Postgres to CSV
Here lately, I have had to produce several reports from psql. If you’re anything
like me, Then you’re all about automating automatable things. And you’re also
probably all about simplicity. So I turned to my old friends, psql
and cron
.
Overview
If you want to automate something in Linux, figure out how to run it from the
command line. Then run it from cron
. You can automate cron
from something like
puppet or
chef or
docker
The Command
First of all - you will probably want to wrap a thing like this in a shell
script. I use bash, so my ~/psql_report_script.sh
would be like this:
#!/bin/bash
PGPASSWORD=$YOUR_ENVIRONMENT_VARIABLE psql -d <database> -h <host> -U <username> -c 'copy (select something from your_tables) TO STDOUT WITH CSV HEADER' -o /path/to/your/file.csv
Now chmod +x that file, and let’s break that command down just a little.

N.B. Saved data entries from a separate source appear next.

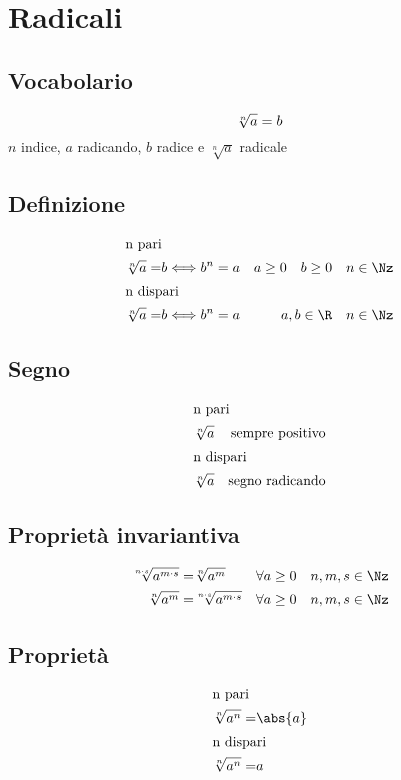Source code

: \chapter{Radicali}
\section{Vocabolario}
\begin{equation}
\sqrt[n]{a}=b\\
\end{equation}
$n$ indice, $a$ radicando, $b$ radice e $\sqrt[n]{a}$ radicale
\section{Definizione}
\begin{align}
\intertext{n pari}
\sqrt[n]{a}=&b\Longleftrightarrow b^n=a&a\geq0\quad b\geq0\quad n\in\Nz\\
\intertext{n dispari}
\sqrt[n]{a}=&b\Longleftrightarrow b^n=a&a,b\in\R\quad n\in\Nz
\end{align}
\section{Segno}
\begin{align}
\intertext{n pari}
\sqrt[n]{a}&&\text{sempre positivo}\\
\intertext{n dispari}
\sqrt[n]{a}&&\text{segno radicando}
\end{align}
\section{Proprietà invariantiva}
\begin{align}
\sqrt[n\cdot s]{a^{m\cdot s}}=&\sqrt[n]{a^m}&\forall a\geq 0\quad n,m,s\in\Nz\\
\sqrt[n]{a^m}=&\sqrt[n\cdot s]{a^{m\cdot s}}&\forall a\geq 0\quad n,m,s\in\Nz
\end{align}
\section{Proprietà}
\begin{align}
\intertext{n pari}
\sqrt[n]{a^n}=&\abs{a}\\
\intertext{n dispari}
\sqrt[n]{a^n}=&a
\end{align}
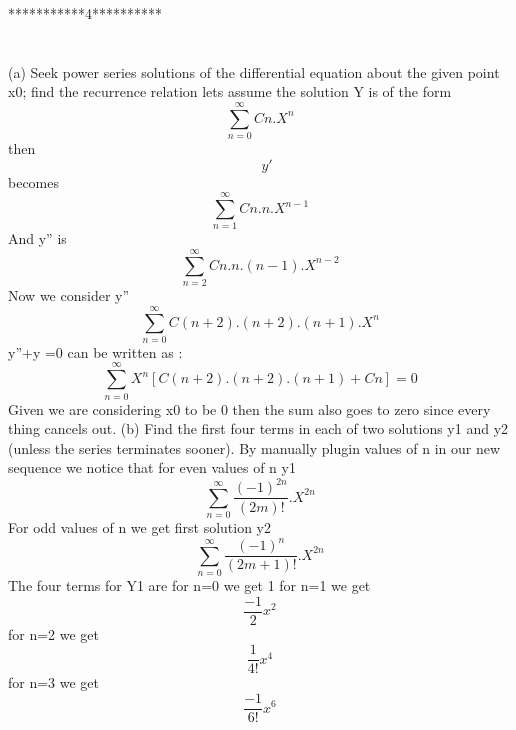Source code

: \documentclass[onecolumn]{IEEEtran}
\begin{document}
 
 ***********4**********
\\
\\
\\
(a) Seek power series solutions of the differential equation about the given point x0; find the recurrence relation
lets assume the solution Y is of the form
\begin{equation}
     \sum_{n=0}^{\infty}Cn.X^{n}
    \end{equation}
    then \begin{equation}
   \quad y'      
    \end{equation} 
    becomes 
    \begin{equation}
     \sum_{n=1}^{\infty}Cn.n.X^{n-1}
    \end{equation}
    And \quad y'' is 
 \begin{equation}
     \sum_{n=2}^{\infty}Cn.n.(n-1).X^{n-2}
    \end{equation}
Now we consider \quad y''
\begin{equation}
     \sum_{n=0}^{\infty}C(n+2).(n+2).(n+1).X^{n}
    \end{equation}
 \quad y''+\quad y =0 
can be written as :
\begin{equation}
     \sum_{n=0}^{\infty}X^{n}[ C(n+2).(n+2).(n+1)+Cn]=0
    \end{equation}
    Given we are considering x0 to be 0 then the sum also goes to zero since every thing cancels out.
  (b) Find the first four terms in each of two solutions y1 and y2 (unless the series terminates sooner).
By manually plugin values of n in our new sequence we notice that 
for even values of n y1 
\begin{equation}
     \sum_{n=0}^{\infty}\frac{(-1)^{2n}}{(2m)!}.X^{2n}
    \end{equation}
    For odd values of n we get first solution y2
\begin{equation}
     \sum_{n=0}^{\infty}\frac{(-1)^{n}}{(2m+1)!}.X^{2n}
    \end{equation}
    The four terms for Y1 are
    for n=0 we get 1
      for n=1 we get
 \begin{equation}
      \frac{-1}{2}x^{2}
    \end{equation}
     for n=2 we get
      \begin{equation}
      \frac{1}{4!}x^{4}
    \end{equation}
     for n=3 we get
      \begin{equation}
      \frac{-1}{6!}x^{6}
    \end{equation}
\end{document}
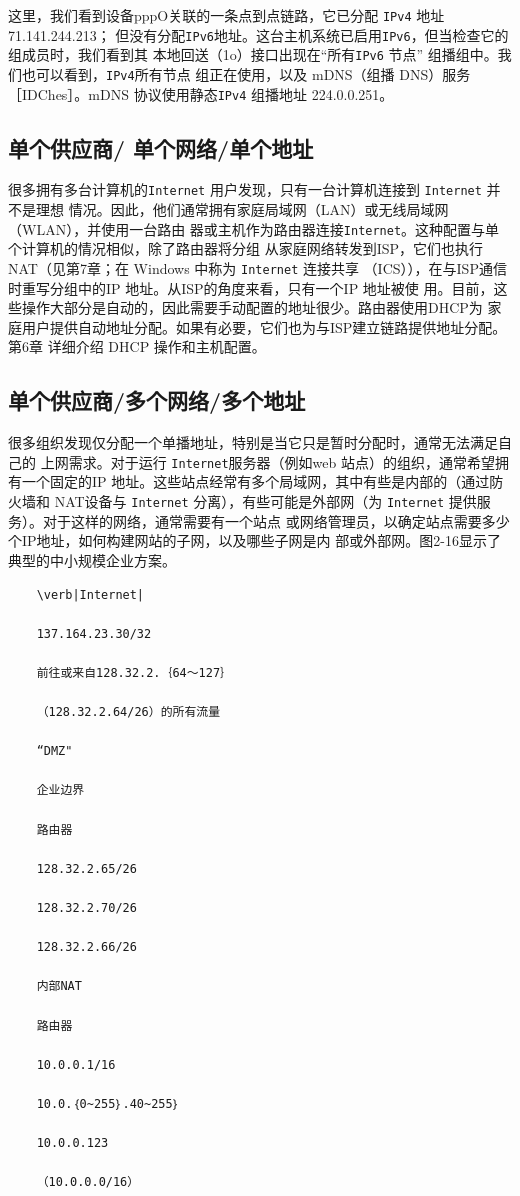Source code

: 这里，我们看到设备pppO关联的一条点到点链路，它已分配 \verb|IPv4| 地址 71.141.244.213；
但没有分配\verb|IPv6|地址。这台主机系统已启用\verb|IPv6|，但当检查它的组成员时，我们看到其
本地回送（1o）接口出现在“所有\verb|IPv6| 节点” 组播组中。我们也可以看到，\verb|IPv4|所有节点
组正在使用，以及 mDNS（组播 DNS）服务［IDChes］。mDNS 协议使用静态\verb|IPv4| 组播地址
224.0.0.251。

\subsection{单个供应商/ 单个网络/单个地址}
很多拥有多台计算机的\verb|Internet| 用户发现，只有一台计算机连接到 \verb|Internet| 并不是理想
情况。因此，他们通常拥有家庭局域网（LAN）或无线局域网（WLAN），并使用一台路由
器或主机作为路由器连接\verb|Internet|。这种配置与单个计算机的情况相似，除了路由器将分组
从家庭网络转发到ISP，它们也执行 NAT（见第7章；在 Windows 中称为 \verb|Internet| 连接共享
（ICS）），在与ISP通信时重写分组中的IP 地址。从ISP的角度来看，只有一个IP 地址被使
用。目前，这些操作大部分是自动的，因此需要手动配置的地址很少。路由器使用DHCP为
家庭用户提供自动地址分配。如果有必要，它们也为与ISP建立链路提供地址分配。第6章
详细介绍 DHCP 操作和主机配置。

\subsection{单个供应商/多个网络/多个地址}

很多组织发现仅分配一个单播地址，特别是当它只是暂时分配时，通常无法满足自己的
上网需求。对于运行 \verb|Internet|服务器（例如web 站点）的组织，通常希望拥有一个固定的IP
地址。这些站点经常有多个局域网，其中有些是内部的（通过防火墙和 NAT设备与 \verb|Internet|
分离），有些可能是外部网（为 \verb|Internet| 提供服务）。对于这样的网络，通常需要有一个站点
或网络管理员，以确定站点需要多少个IP地址，如何构建网站的子网，以及哪些子网是内
部或外部网。图2-16显示了典型的中小规模企业方案。

\begin{verbatim}
    \verb|Internet|
    
    137.164.23.30/32
    
    前往或来自128.32.2.｛64～127｝
    
    （128.32.2.64/26）的所有流量
    
    “DMZ"
    
    企业边界
    
    路由器
    
    128.32.2.65/26
    
    128.32.2.70/26
    
    128.32.2.66/26
    
    内部NAT
    
    路由器
    
    10.0.0.1/16
    
    10.0.｛0~255｝.40~255｝
    
    10.0.0.123
    
    （10.0.0.0/16）
\end{verbatim}

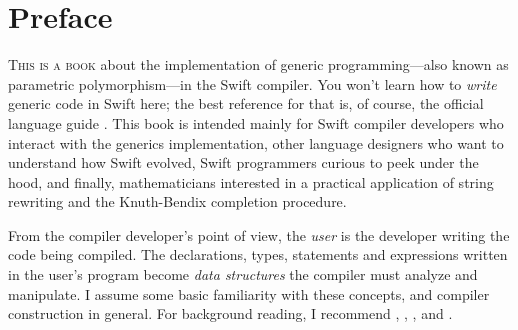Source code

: \documentclass[../generics]{subfiles}
\begin{document}
\chapter*{Preface}


\lettrine{T}{his is a book} about the implementation of generic programming---also known as parametric polymorphism---in the Swift compiler. You won't learn how to \emph{write} generic code in Swift here; the best reference for that is, of course, the official language guide \cite{tspl}. This book is intended mainly for Swift compiler developers who interact with the generics implementation, other language designers who want to understand how Swift evolved, Swift programmers curious to peek under the hood, and finally, mathematicians interested in a practical application of string rewriting and the Knuth-Bendix completion procedure.

From the compiler developer's point of view, the \emph{user} is the developer writing the code being compiled. The declarations, types, statements and expressions written in the user's program become \emph{data structures} the compiler must analyze and manipulate. I assume some basic familiarity with these concepts, and compiler construction in general. For background reading, I recommend \cite{muchnick1997advanced}, \cite{cooper2004engineering}, \cite{craftinginterpreter}, and \cite{incrementalracket}.
\end{document}
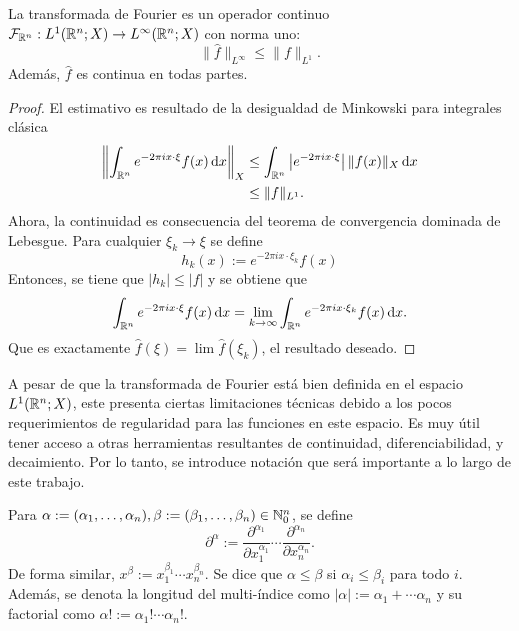 \begin{proposition}
    La transformada de Fourier es un operador continuo 
    $\mathcal{F}_{\mathbb{R}^n} : L^1(\mathbb{R}^n;X) \rightarrow L^\infty(\mathbb{R}^n;X)$ con norma uno:
    \begin{equation*}
        \|\widehat{f}\|_{L^\infty} \leq \|f\|_{L^1}.
    \end{equation*}
    Además, $\widehat{f}$ es continua en todas partes. 
\end{proposition}
\begin{proof}
    El estimativo es resultado de la desigualdad de Minkowski para integrales
    clásica 
    \begin{align*}
        \left\|
            \int_{\mathbb{R}^n} e^{-2\pi i x \cdot \xi} f(x) \mathop{}\!\mathrm{d} x
        \right\|_X & \leq 
        \int_{\mathbb{R}^n} \left|e^{-2\pi i x \cdot \xi}\right|\| f(x)\|_X \mathop{}\!\mathrm{d} x\\
        & \leq \|f\|_{L^1}.
    \end{align*}
    Ahora, la continuidad es consecuencia del teorema de convergencia dominada
    de Lebesgue. Para cualquier $\xi_k \rightarrow \xi$ se define 
    \begin{equation*}
        h_k(x) :=  e^{-2\pi i x \cdot \xi_k} f(x)
    \end{equation*}
    Entonces, se tiene que $|h_k| \leq |f|$ y se obtiene que 
    \begin{equation*}
        \int_{\mathbb{R}^n} e^{-2\pi i x \cdot \xi} f(x) \mathop{}\!\mathrm{d} x = 
        \lim_{k\rightarrow\infty}\int_{\mathbb{R}^n} e^{-2\pi i x \cdot \xi_k} f(x) \mathop{}\!\mathrm{d} x.
    \end{equation*} 
    Que es exactamente $\widehat{f}(\xi) = \lim \widehat{f}(\xi_k)$, el 
    resultado deseado.
\end{proof}
A pesar de que la transformada de Fourier está bien definida en el espacio
$L^1(\mathbb{R}^n;X)$, este presenta ciertas limitaciones técnicas debido a los pocos
requerimientos de regularidad para las funciones en este espacio. Es muy útil
tener acceso a otras herramientas resultantes de continuidad, diferenciabilidad,
y decaimiento.
Por lo tanto, se introduce notación que será importante a lo largo de este trabajo. 
\begin{definition}
    Para $\alpha:=(\alpha_1, \ldots, \alpha_n), \beta:=(\beta_1, \ldots, \beta_n) 
    \in \mathbb{N}_0^n$, se define 
    \begin{equation*}
        \partial^\alpha := \frac{\partial^{\alpha_1}}{\partial x_1^{\alpha_1}}
        \cdots \frac{\partial^{\alpha_n}}{\partial x_n^{\alpha_n}}.
    \end{equation*}
    De forma similar, $x^\beta := x_1^{\beta_1} \cdots x_n^{\beta_n}$. Se dice 
    que $\alpha \leq \beta$ si $\alpha_i \leq \beta_i$ para todo $i$. Además, 
    se denota la longitud del multi-índice como
    $|\alpha| := \alpha_1 + \cdots \alpha_n$ y su factorial como
    $\alpha! := \alpha_1! \cdots \alpha_n!$.
\end{definition}

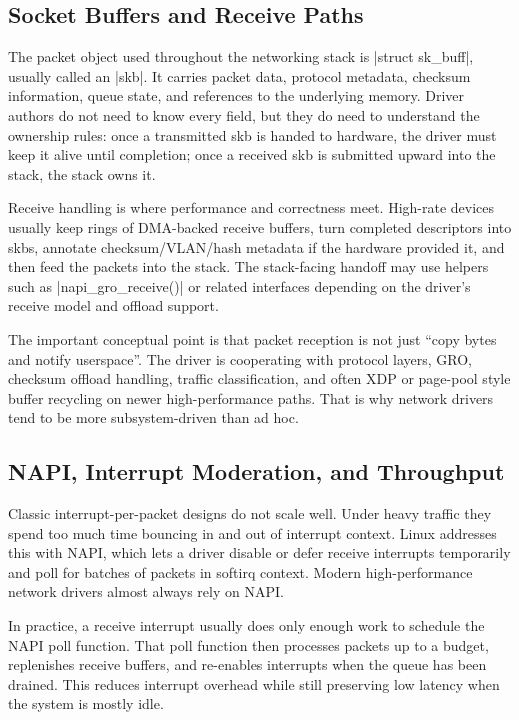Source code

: \documentclass[10pt, oneside]{book}
\begin{document}
\subsection{Socket Buffers and Receive Paths}
\label{sec:skb}
The packet object used throughout the networking stack is \cpp|struct sk_buff|,
usually called an \cpp|skb|.
It carries packet data, protocol metadata, checksum information, queue state,
and references to the underlying memory.
Driver authors do not need to know every field, but they do need to understand
the ownership rules: once a transmitted skb is handed to hardware, the driver
must keep it alive until completion; once a received skb is submitted upward
into the stack, the stack owns it.

Receive handling is where performance and correctness meet.
High-rate devices usually keep rings of DMA-backed receive buffers, turn
completed descriptors into skbs, annotate checksum/VLAN/hash metadata if the
hardware provided it, and then feed the packets into the stack.
The stack-facing handoff may use helpers such as \cpp|napi_gro_receive()| or
related interfaces depending on the driver's receive model and offload support.

The important conceptual point is that packet reception is not just ``copy bytes
and notify userspace''.
The driver is cooperating with protocol layers, GRO, checksum offload handling,
traffic classification, and often XDP or page-pool style buffer recycling on
newer high-performance paths.
That is why network drivers tend to be more subsystem-driven than ad hoc.

\subsection{NAPI, Interrupt Moderation, and Throughput}
\label{sec:napi}
Classic interrupt-per-packet designs do not scale well.
Under heavy traffic they spend too much time bouncing in and out of interrupt
context.
Linux addresses this with NAPI, which lets a driver disable or defer receive
interrupts temporarily and poll for batches of packets in softirq context.
Modern high-performance network drivers almost always rely on NAPI.

In practice, a receive interrupt usually does only enough work to schedule the
NAPI poll function.
That poll function then processes packets up to a budget, replenishes receive
buffers, and re-enables interrupts when the queue has been drained.
This reduces interrupt overhead while still preserving low latency when the
system is mostly idle.
\end{document}
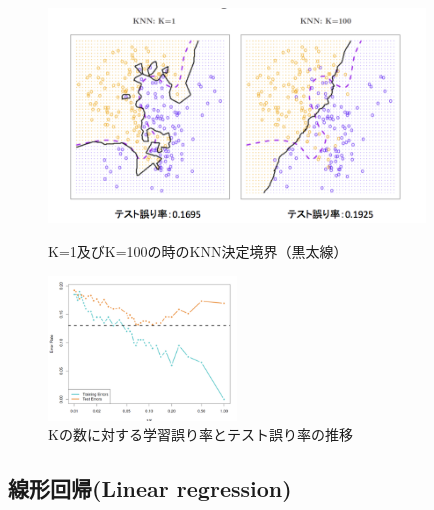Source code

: \documentclass[uplatex]{jsarticle}
\begin{document}
\begin{figure}[htbp]
\begin{minipage}{0.7\hsize}
 \begin{center}
  \includegraphics[width=100mm]{img/knn_knum.png}
 \end{center}
 \caption{K=1及びK=100の時のKNN決定境界（黒太線）}
 \label{fig:one}
\end{minipage}
\begin{minipage}{0.3\hsize}
 \begin{center}
  \includegraphics[width=50mm]{img/knn_eror.png}
 \end{center}
 \caption{Kの数に対する学習誤り率とテスト誤り率の推移}
 \label{fig:two}
\end{minipage}
\end{figure}

\subsection{線形回帰(Linear regression)}
\end{document}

- PGPASSWORD=$YOUR_ENVIRONMENT_VARIABLE
- Now that's sensitive information. But it allows us to run the command without
having to type the password in, and that's a good thing. That's why we use an
environment variable. Pro tip - if you don't want a command to show up in
history
then put a space before it. - psql
- That's our actual command
- -d
- that's the name of your database
- -h
- that's the hostname of your database server
- -U
- that's the database username
- -c
- that's the sql command to run. Since we want to output the contents of the
query, we use the
COPY
command.[more on that here](http://www.postgresql.org/docs/current/static/sql-copy.html). This is pretty much the guts of the command. If your SQL is complicated, consider using the -f argument to pass in a file containing your sql command. In our COPY command we're telling psql to copy the result of the query to STDOUT and in a CSV format with headers - -o
- that's where we want the file to be saved
The Automation
I like cron. It’s the easiest, fastest way to make things happen on a schedule
on a linux machine. Here’s how to set it up. TLDR: type in crontab -e
to edit your crontab file, and read the top
line. From the how to set it up link:
minute (0-59), hour (0-23, 0 = midnight), day (1-31), month (1-12), weekday (0-6, 0 = Sunday)
The last part of the file is your command. So if I wanted this to run every day at 2am, my crontab line would look like this:
01 02 * * * /home/my_user/reports/psql_report_script.sh
30 02 * * * scp /path/to/your/file.csv some_user@mysftserver:/path/to/outfile.csv
Here, I’m also exporting the file out to another server at 2:30am every morning.
As you can see it’s not hard at all to set up a repeatable report extract using simple command-line tools.